**Exercise requirements:** What is needed is a copy of each line in the listing that contains "algorithm".

──────── Data for review ────────

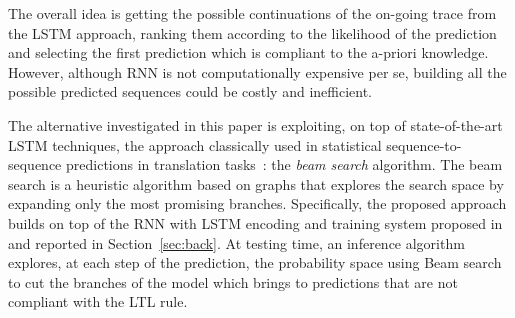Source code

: 





The overall idea is getting the possible continuations of the on-going trace from the LSTM approach, ranking them according to the likelihood of the prediction and selecting the first prediction which is compliant to the a-priori knowledge. However, although RNN is not computationally expensive per se, building all the possible predicted sequences could be costly and inefficient.

The alternative investigated in this paper is exploiting, on top of state-of-the-art LSTM techniques, the approach classically used in statistical sequence-to-sequence predictions in translation tasks~\cite{Tillmann2003WRD778822778827}: the \textit{beam search} algorithm. The beam search is a heuristic algorithm based on graphs that explores the search space by expanding only the most promising branches. 
Specifically, the proposed approach builds on top of the RNN with LSTM encoding and training system proposed in~\cite{niek96732} and reported in Section~\ref{sec:back}. At testing time, an inference algorithm explores, at each step of the prediction, the probability space using Beam search to cut the branches of the model which brings to predictions that are not compliant with the LTL rule.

────────

**Solved exercise:**
The alternative investigated in this paper is exploiting, on top of state-of-the-art LSTM techniques, the approach classically used in statistical sequence-to-sequence predictions in translation tasks~\cite{Tillmann2003WRD778822778827}: the \textit{beam search} algorithm. The beam search is a heuristic algorithm based on graphs that explores the search space by expanding only the most promising branches. 
Specifically, the proposed approach builds on top of the RNN with LSTM encoding and training system proposed in~\cite{niek96732} and reported in Section~\ref{sec:back}. At testing time, an inference algorithm explores, at each step of the prediction, the probability space using Beam search to cut the branches of the model which brings to predictions that are not compliant with the LTL rule.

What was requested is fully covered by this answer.